So sorry to hear this. I hope everything works out. I think it’s good that you’re keeping a positive outlook. It sounds like you are in a decent position to handle this curveball, but it sucks nonetheless. You are both in my thoughts.
Sorry to hear about Mr. FAF’s workplace travails. Not fun. The good news is that Mr. FAF’s boss gave him some time to adjust. He didn’t just say, “Sorry. Things aren’t working out. Goodbye.” The other good news is that FIL is in town to help out on the home front. This will give Mr. FAF the space to reflect and rededicate himself to finding his best fit at the company. If it’s any consolation, I’m pulling for Mr. FAF. He’s a good man and he’ll turn this unfortunate situation around. Cheers.

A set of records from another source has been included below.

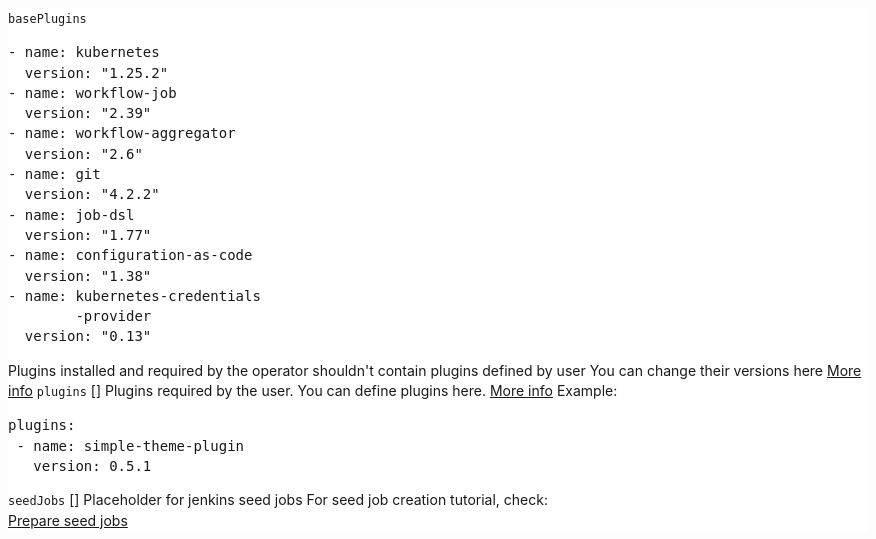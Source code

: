 </td>
</tr>
<tr>
<td>
<code>basePlugins</code>
</td>
<td>
<pre>
- name: kubernetes
  version: "1.25.2"
- name: workflow-job
  version: "2.39"
- name: workflow-aggregator
  version: "2.6"
- name: git
  version: "4.2.2"
- name: job-dsl
  version: "1.77"
- name: configuration-as-code
  version: "1.38"
- name: kubernetes-credentials
        -provider
  version: "0.13"
</pre>
</td>
<td>
Plugins installed and required by the operator
shouldn't contain plugins defined by user
You can change their versions here
<a href="https://jenkinsci.github.io/kubernetes-operator/docs/getting-started/latest/customization/#install-plugins">More info</a>
</td>
</tr>
<tr>
<td>
<code>plugins</code>
</td>
<td>
[]
</td>
<td>
Plugins required by the user. You can define plugins here.
<a href="https://jenkinsci.github.io/kubernetes-operator/docs/getting-started/latest/customization/#install-plugins">More info</a>
Example:
<pre>
plugins:
 - name: simple-theme-plugin
   version: 0.5.1
</pre>  
</td>
</tr>
<tr>
<td>
<code>seedJobs</code>
</td>
<td>
[]
</td>
<td>
Placeholder for jenkins seed jobs
For seed job creation tutorial, check:<br /> <a href="https://jenkinsci.github.io/kubernetes-operator/docs/getting-started/latest/configuring-seed-jobs-and-pipelines/#prepare-job-definitions-and-pipelines">Prepare seed jobs</a>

Nothing wrong with changing teams!! My hubby had to change teams once too – it’s actually kind of a hack…change teams a lot = delay layoff. Don’t worry, it’s not your hubby. Amazon has a harsh environment so changing teams is basically what A LOT (if not most) people stay at Amazon 🙂
Definitely sobering stuff, but it sounds like there’s a good chance that finding a new team will fix the situation. Still, I see how it could feel demoralizing to be told you’re not a good fit.
I hope his interviews go well!
I have a feeling everything will work out OK for him! Why? B/c he has your support, and he is in a field that is in high demand. Fit can be fixed with a new company or group.
The economy is tight, and I’m confident he will land on his feet.